We would recommend switching to natural alternatives for flea and worm prevention.

Household Cleaning Products

It’s important to be mindful of the ingredients used in household cleaning and laundry products. An enormous amount of the ingredients in many laundry products and cleaning products are skin irritants. Try to use as natural products as possible – some natural pet companies stock natural laundry and cleaning products, probiotic laundry and cleaning products, or you can make your own!

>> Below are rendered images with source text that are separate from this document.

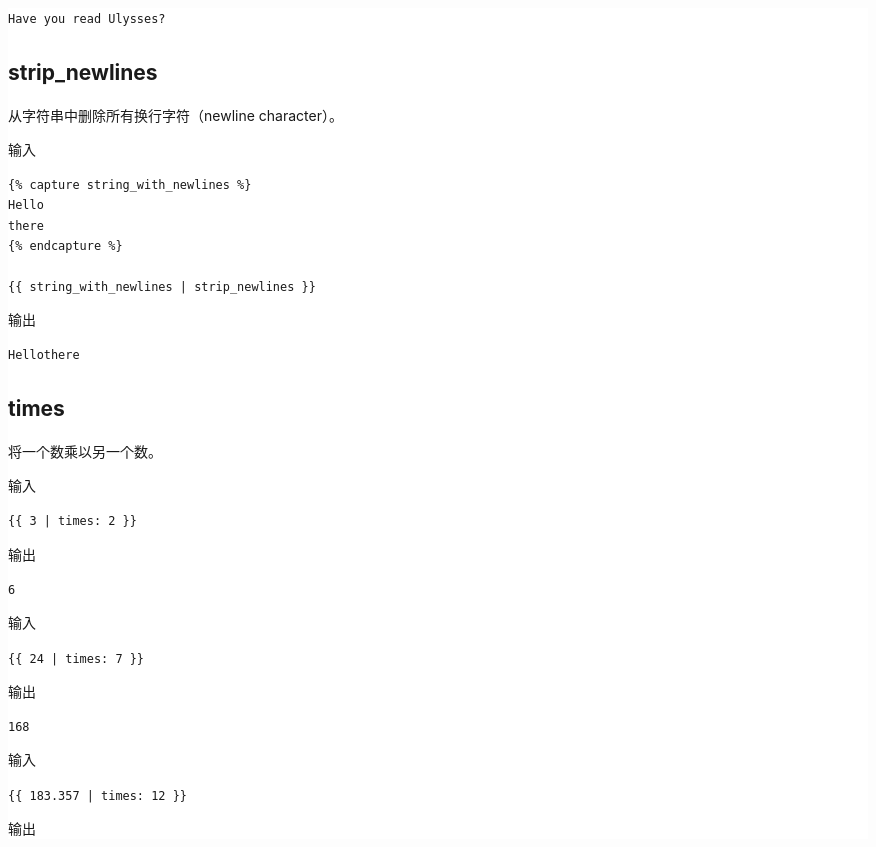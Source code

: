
 ```
Have you read Ulysses?
```

## strip_newlines

从字符串中删除所有换行字符（newline character）。

输入

```
{% capture string_with_newlines %}
Hello
there
{% endcapture %}

{{ string_with_newlines | strip_newlines }}
```

输出

```
Hellothere
```

## times

将一个数乘以另一个数。

输入

```
{{ 3 | times: 2 }}
```

输出

```
6
```

输入

```
{{ 24 | times: 7 }}
```

输出

```
168
```

输入

```
{{ 183.357 | times: 12 }}
```

输出

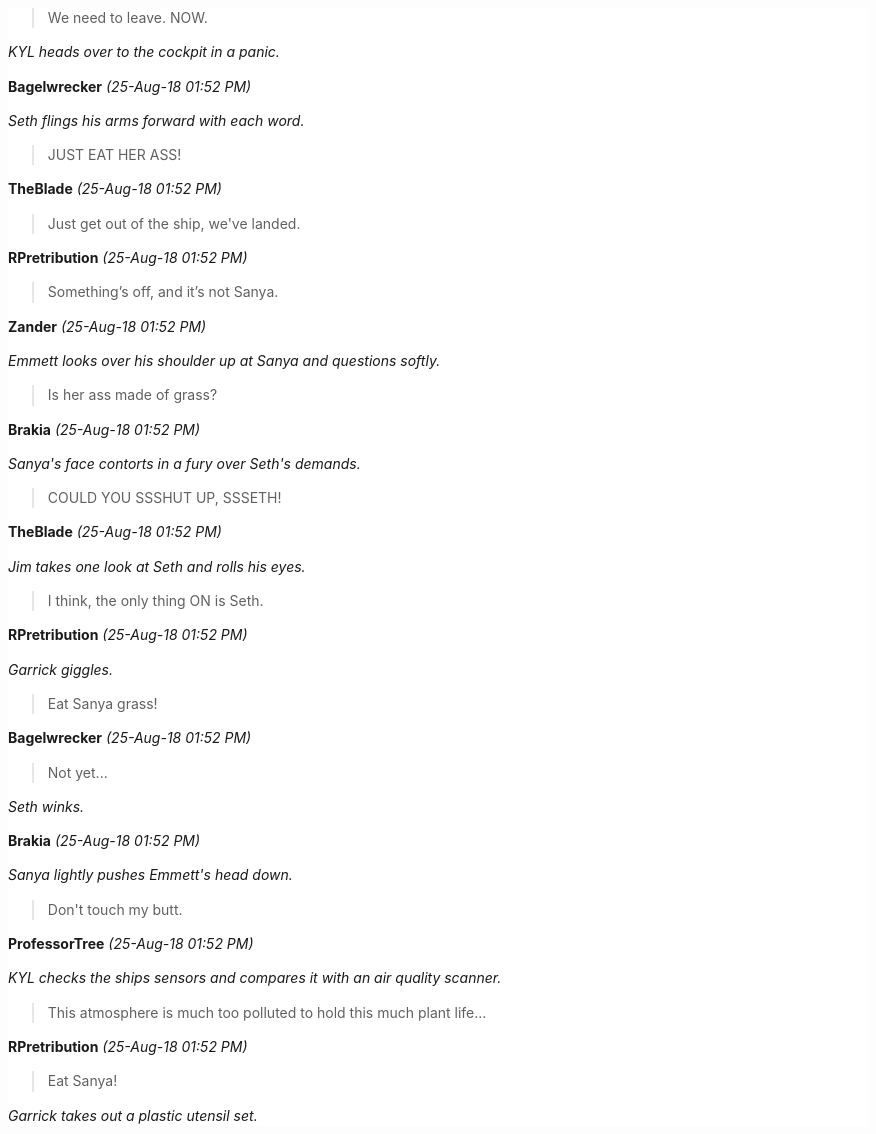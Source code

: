 > We need to leave. NOW.

_KYL heads over to the cockpit in a panic._

**Bagelwrecker** _(25-Aug-18 01:52 PM)_

_Seth flings his arms forward with each word._

> JUST EAT HER ASS!

**TheBlade** _(25-Aug-18 01:52 PM)_

> Just get out of the ship, we've landed.

**RPretribution** _(25-Aug-18 01:52 PM)_

> Something’s off, and it’s not Sanya.

**Zander** _(25-Aug-18 01:52 PM)_

_Emmett looks over his shoulder up at Sanya and questions softly._

> Is her ass made of grass?

**Brakia** _(25-Aug-18 01:52 PM)_

_Sanya's face contorts in a fury over Seth's demands._

> COULD YOU SSSHUT UP, SSSETH!

**TheBlade** _(25-Aug-18 01:52 PM)_

_Jim takes one look at Seth and rolls his eyes._

> I think, the only thing ON is Seth.

**RPretribution** _(25-Aug-18 01:52 PM)_

_Garrick giggles._

> Eat Sanya grass!

**Bagelwrecker** _(25-Aug-18 01:52 PM)_

> Not yet...

_Seth winks._

**Brakia** _(25-Aug-18 01:52 PM)_

_Sanya lightly pushes Emmett's head down._

> Don't touch my butt.

**ProfessorTree** _(25-Aug-18 01:52 PM)_

_KYL checks the ships sensors and compares it with an air quality scanner._

> This atmosphere is much too polluted to hold this much plant life...

**RPretribution** _(25-Aug-18 01:52 PM)_

> Eat Sanya!

_Garrick takes out a plastic utensil set._
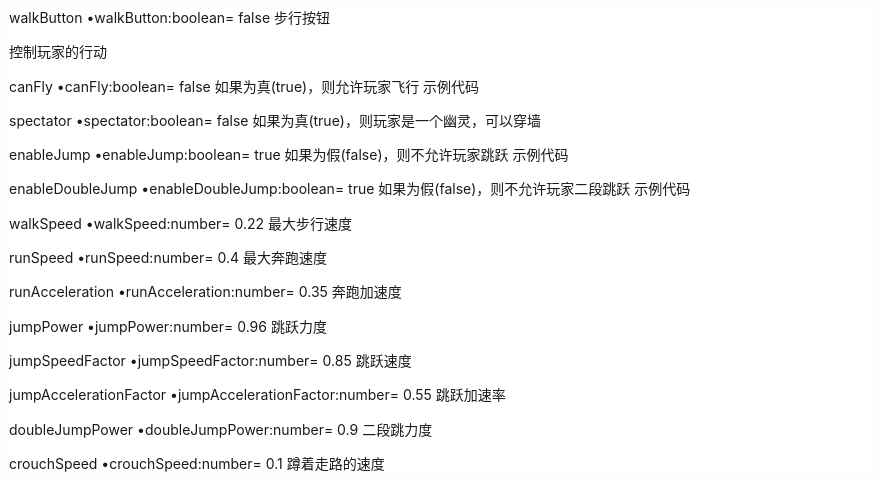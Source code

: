 walkButton
•walkButton:boolean= false
步行按钮

控制玩家的行动

canFly
•canFly:boolean= false
如果为真(true)，则允许玩家飞行
示例代码

spectator
•spectator:boolean= false
如果为真(true)，则玩家是一个幽灵，可以穿墙

enableJump
•enableJump:boolean= true
如果为假(false)，则不允许玩家跳跃
示例代码

enableDoubleJump
•enableDoubleJump:boolean= true
如果为假(false)，则不允许玩家二段跳跃
示例代码

walkSpeed
•walkSpeed:number= 0.22
最大步行速度

runSpeed
•runSpeed:number= 0.4
最大奔跑速度

runAcceleration
•runAcceleration:number= 0.35
奔跑加速度

jumpPower
•jumpPower:number= 0.96
跳跃力度

jumpSpeedFactor
•jumpSpeedFactor:number= 0.85
跳跃速度

jumpAccelerationFactor
•jumpAccelerationFactor:number= 0.55
跳跃加速率

doubleJumpPower
•doubleJumpPower:number= 0.9
二段跳力度

crouchSpeed
•crouchSpeed:number= 0.1
蹲着走路的速度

But my cleaning product states ‘pet friendly’?! Unfortunately, this simply means that it wont kill your pet. Great, but skin irritations are still very prevalent! Dogs make nearly constant contact between their feet, and the floor or soft furnishings, meaning they are more at risk of contact allergies on the feet, causing biting.

Environmental Products

Navigating around environmental toxins can be extremely tricky. The vast majority of councils in the UK tend to spray weed killer on the streets. These are just one of the environmental products which can contribute to paw biting. Others include patio cleaners, professional astroturf cleaners, grit/antifreeze, and many others.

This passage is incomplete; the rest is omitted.